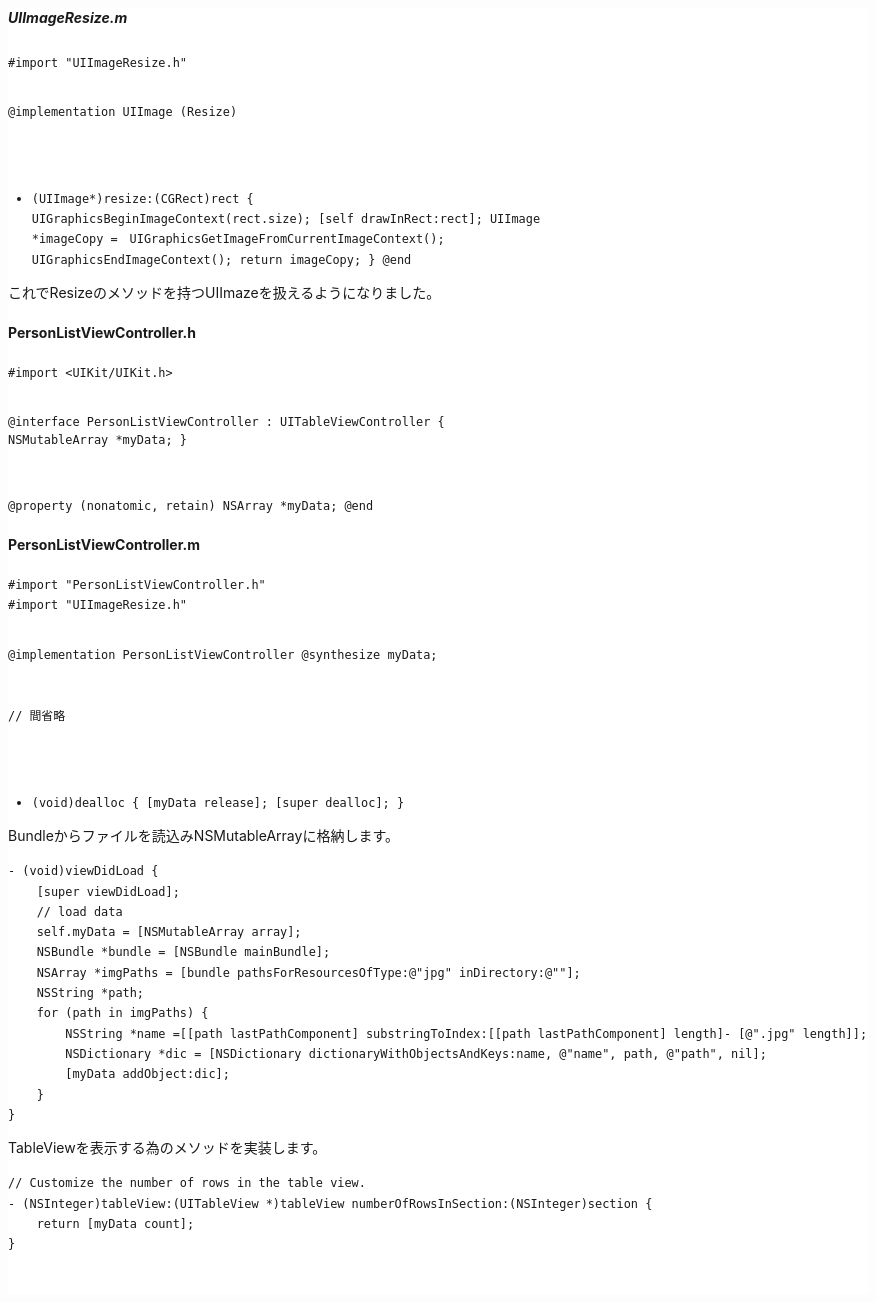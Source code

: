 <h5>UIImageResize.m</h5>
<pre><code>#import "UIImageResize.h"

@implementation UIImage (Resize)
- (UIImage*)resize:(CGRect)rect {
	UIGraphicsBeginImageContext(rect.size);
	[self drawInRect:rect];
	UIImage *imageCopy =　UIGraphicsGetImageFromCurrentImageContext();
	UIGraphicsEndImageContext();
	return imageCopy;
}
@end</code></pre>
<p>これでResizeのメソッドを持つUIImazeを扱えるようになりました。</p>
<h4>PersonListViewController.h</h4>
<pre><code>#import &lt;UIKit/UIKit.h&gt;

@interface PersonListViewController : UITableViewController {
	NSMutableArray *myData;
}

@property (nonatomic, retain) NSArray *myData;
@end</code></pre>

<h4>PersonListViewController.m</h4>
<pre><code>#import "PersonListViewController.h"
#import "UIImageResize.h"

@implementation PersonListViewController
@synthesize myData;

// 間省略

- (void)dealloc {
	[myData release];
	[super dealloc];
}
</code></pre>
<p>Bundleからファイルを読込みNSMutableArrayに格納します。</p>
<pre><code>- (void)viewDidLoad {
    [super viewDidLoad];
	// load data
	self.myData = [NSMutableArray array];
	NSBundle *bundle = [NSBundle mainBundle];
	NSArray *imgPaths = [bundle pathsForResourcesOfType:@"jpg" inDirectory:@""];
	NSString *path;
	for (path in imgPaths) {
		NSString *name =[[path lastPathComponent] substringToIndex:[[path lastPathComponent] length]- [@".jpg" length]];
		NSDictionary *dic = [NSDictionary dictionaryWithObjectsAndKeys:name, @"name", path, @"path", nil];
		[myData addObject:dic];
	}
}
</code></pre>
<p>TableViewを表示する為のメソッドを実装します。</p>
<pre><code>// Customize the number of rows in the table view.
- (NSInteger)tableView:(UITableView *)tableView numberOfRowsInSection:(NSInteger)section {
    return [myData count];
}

• _Your goal_
Set down only the lines above that fall between the line holding "<h4>PersonListViewController.m</h4>" and the line holding "NSString *name =[[path", inclusive, keeping each exact.

• _Solution for this task_
<h4>PersonListViewController.m</h4>
<pre><code>#import "PersonListViewController.h"
#import "UIImageResize.h"

@implementation PersonListViewController
@synthesize myData;

// 間省略

- (void)dealloc {
	[myData release];
	[super dealloc];
}
</code></pre>
<p>Bundleからファイルを読込みNSMutableArrayに格納します。</p>
<pre><code>- (void)viewDidLoad {
    [super viewDidLoad];
	// load data
	self.myData = [NSMutableArray array];
	NSBundle *bundle = [NSBundle mainBundle];
	NSArray *imgPaths = [bundle pathsForResourcesOfType:@"jpg" inDirectory:@""];
	NSString *path;
	for (path in imgPaths) {
		NSString *name =[[path lastPathComponent] substringToIndex:[[path lastPathComponent] length]- [@".jpg" length]];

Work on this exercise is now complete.